### Exercise prompt:
Return all lines in the data where the string "reproduces" can be found.

(Saved data entries)

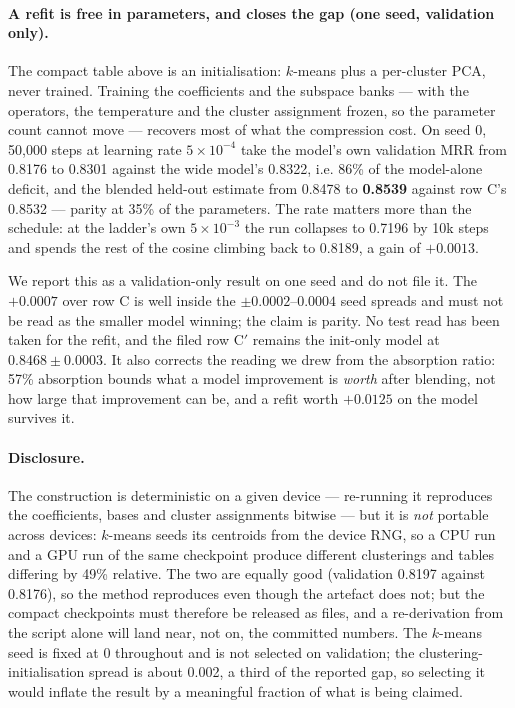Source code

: \documentclass[11pt,a4paper]{article}
\begin{document}
\paragraph{A refit is free in parameters, and closes the gap (one seed,
validation only).} The compact table above is an initialisation: $k$-means plus
a per-cluster PCA, never trained. Training the coefficients and the subspace
banks --- with the operators, the temperature and the cluster assignment frozen,
so the parameter count cannot move --- recovers most of what the compression
cost. On seed 0, 50{,}000 steps at learning rate $5\times10^{-4}$ take the
model's own validation MRR from 0.8176 to 0.8301 against the wide model's
0.8322, i.e. 86\% of the model-alone deficit, and the blended held-out estimate
from 0.8478 to \textbf{0.8539} against row C's 0.8532 --- parity at 35\% of the
parameters. The rate matters more than the schedule: at the ladder's own
$5\times10^{-3}$ the run collapses to 0.7196 by 10k steps and spends the rest of
the cosine climbing back to 0.8189, a gain of $+0.0013$.

We report this as a validation-only result on one seed and do not file it. The
$+0.0007$ over row C is well inside the $\pm0.0002$--$0.0004$ seed spreads and
must not be read as the smaller model winning; the claim is parity. No test read
has been taken for the refit, and the filed row C$'$ remains the init-only
model at $0.8468\pm0.0003$. It also corrects the reading we drew from the
absorption ratio: 57\% absorption bounds what a model improvement is \emph{worth}
after blending, not how large that improvement can be, and a refit worth
$+0.0125$ on the model survives it.

\paragraph{Disclosure.} The construction is deterministic on a given
device --- re-running it reproduces the coefficients, bases and cluster
assignments bitwise --- but it is \emph{not} portable across devices:
$k$-means seeds its centroids from the device RNG, so a CPU run and a GPU
run of the same checkpoint produce different clusterings and tables
differing by 49\% relative. The two are equally good (validation 0.8197
against 0.8176), so the method reproduces even though the artefact does
not; but the compact checkpoints must therefore be released as files, and
a re-derivation from the script alone will land near, not on, the
committed numbers. The $k$-means seed is fixed at 0 throughout and is not
selected on validation; the clustering-initialisation spread is about
0.002, a third of the reported gap, so selecting it would inflate the
result by a meaningful fraction of what is being claimed.
\end{document}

### Response:
device --- re-running it reproduces the coefficients, bases and cluster
against 0.8176), so the method reproduces even though the artefact does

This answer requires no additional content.